───── SUPPLIED MATERIAL ─────

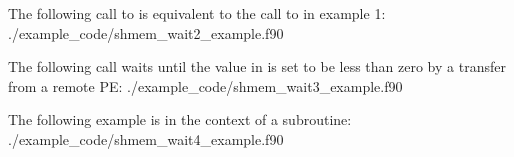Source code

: \begin{apidefinition}
\begin{apiexamples}
\apifexample
{ The following call to  is  equivalent to the
call to  in example 1:}
{./example_code/shmem_wait2_example.f90}
{}

\apicexample
{The following \CorCpp{} call waits until the value in  is set to
be less than zero by a transfer from a remote PE:}
{./example_code/shmem_wait3_example.f90}
{}

\apifexample
{The following \Fortran example is in the context of a subroutine:}
{./example_code/shmem_wait4_example.f90}
{}

\end{apiexamples}

\end{apidefinition}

─────

• WORK INSTRUCTION:
Every entry is to be reproduced word for word, and no image is carried over.

• RESULT FOR THIS TASK:
Source code

: \begin{apidefinition}
\begin{apiexamples}
\apifexample
{ The following call to  is  equivalent to the
call to  in example 1:}
{./example_code/shmem_wait2_example.f90}
{}

\apicexample
{The following \CorCpp{} call waits until the value in  is set to
be less than zero by a transfer from a remote PE:}
{./example_code/shmem_wait3_example.f90}
{}

\apifexample
{The following \Fortran example is in the context of a subroutine:}
{./example_code/shmem_wait4_example.f90}
{}

\end{apiexamples}

\end{apidefinition}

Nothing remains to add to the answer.